Source data:
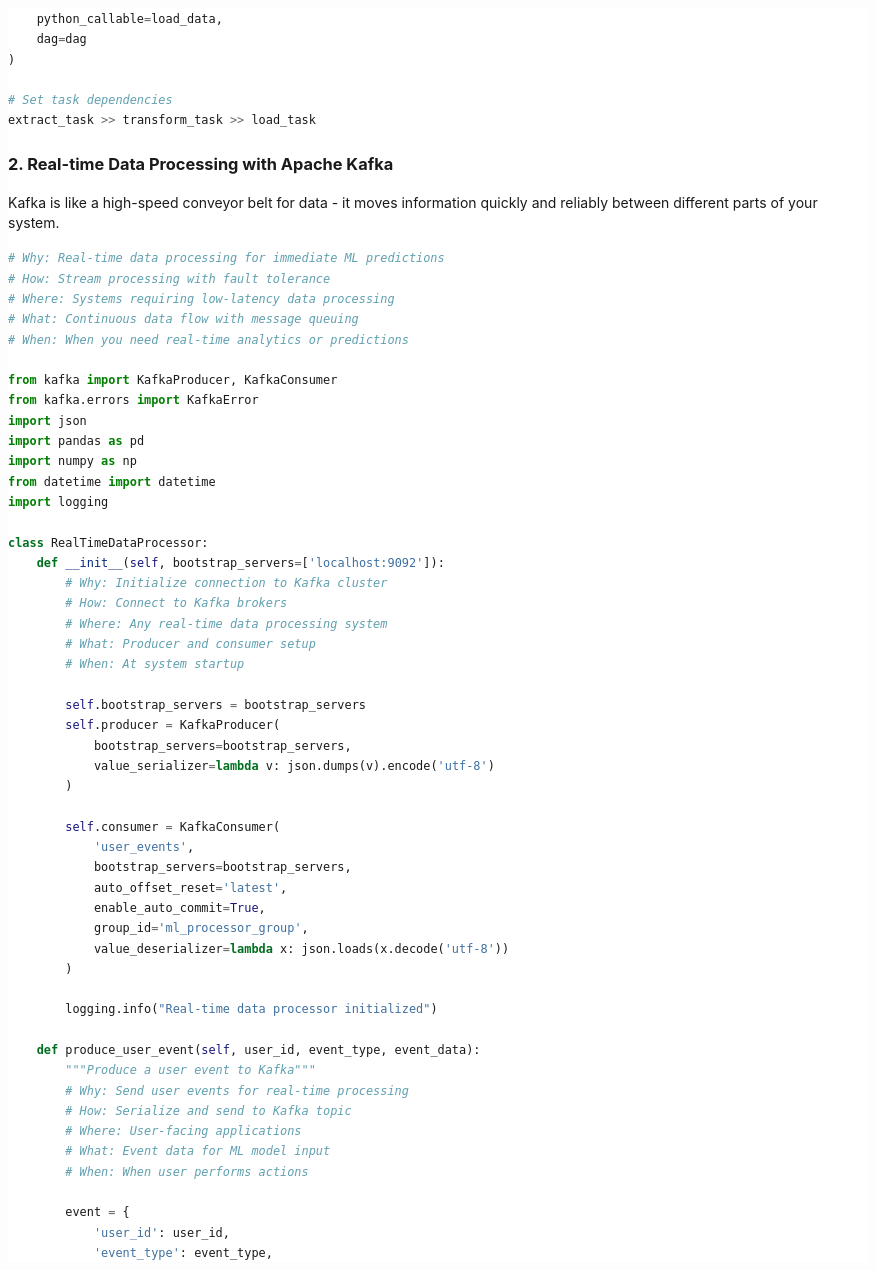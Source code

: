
 ```python
    python_callable=load_data,
    dag=dag
)

# Set task dependencies
extract_task >> transform_task >> load_task
```

### 2. Real-time Data Processing with Apache Kafka

Kafka is like a high-speed conveyor belt for data - it moves information quickly and reliably between different parts of your system.

```python
# Why: Real-time data processing for immediate ML predictions
# How: Stream processing with fault tolerance
# Where: Systems requiring low-latency data processing
# What: Continuous data flow with message queuing
# When: When you need real-time analytics or predictions

from kafka import KafkaProducer, KafkaConsumer
from kafka.errors import KafkaError
import json
import pandas as pd
import numpy as np
from datetime import datetime
import logging

class RealTimeDataProcessor:
    def __init__(self, bootstrap_servers=['localhost:9092']):
        # Why: Initialize connection to Kafka cluster
        # How: Connect to Kafka brokers
        # Where: Any real-time data processing system
        # What: Producer and consumer setup
        # When: At system startup
        
        self.bootstrap_servers = bootstrap_servers
        self.producer = KafkaProducer(
            bootstrap_servers=bootstrap_servers,
            value_serializer=lambda v: json.dumps(v).encode('utf-8')
        )
        
        self.consumer = KafkaConsumer(
            'user_events',
            bootstrap_servers=bootstrap_servers,
            auto_offset_reset='latest',
            enable_auto_commit=True,
            group_id='ml_processor_group',
            value_deserializer=lambda x: json.loads(x.decode('utf-8'))
        )
        
        logging.info("Real-time data processor initialized")
    
    def produce_user_event(self, user_id, event_type, event_data):
        """Produce a user event to Kafka"""
        # Why: Send user events for real-time processing
        # How: Serialize and send to Kafka topic
        # Where: User-facing applications
        # What: Event data for ML model input
        # When: When user performs actions
        
        event = {
            'user_id': user_id,
            'event_type': event_type,
```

DESCRIPTION OF THE TASK
Pull out each line of the entries that contains "self".

FINISHED EXERCISE
    def __init__(self, bootstrap_servers=['localhost:9092']):
        self.bootstrap_servers = bootstrap_servers
        self.producer = KafkaProducer(
        self.consumer = KafkaConsumer(
    def produce_user_event(self, user_id, event_type, event_data):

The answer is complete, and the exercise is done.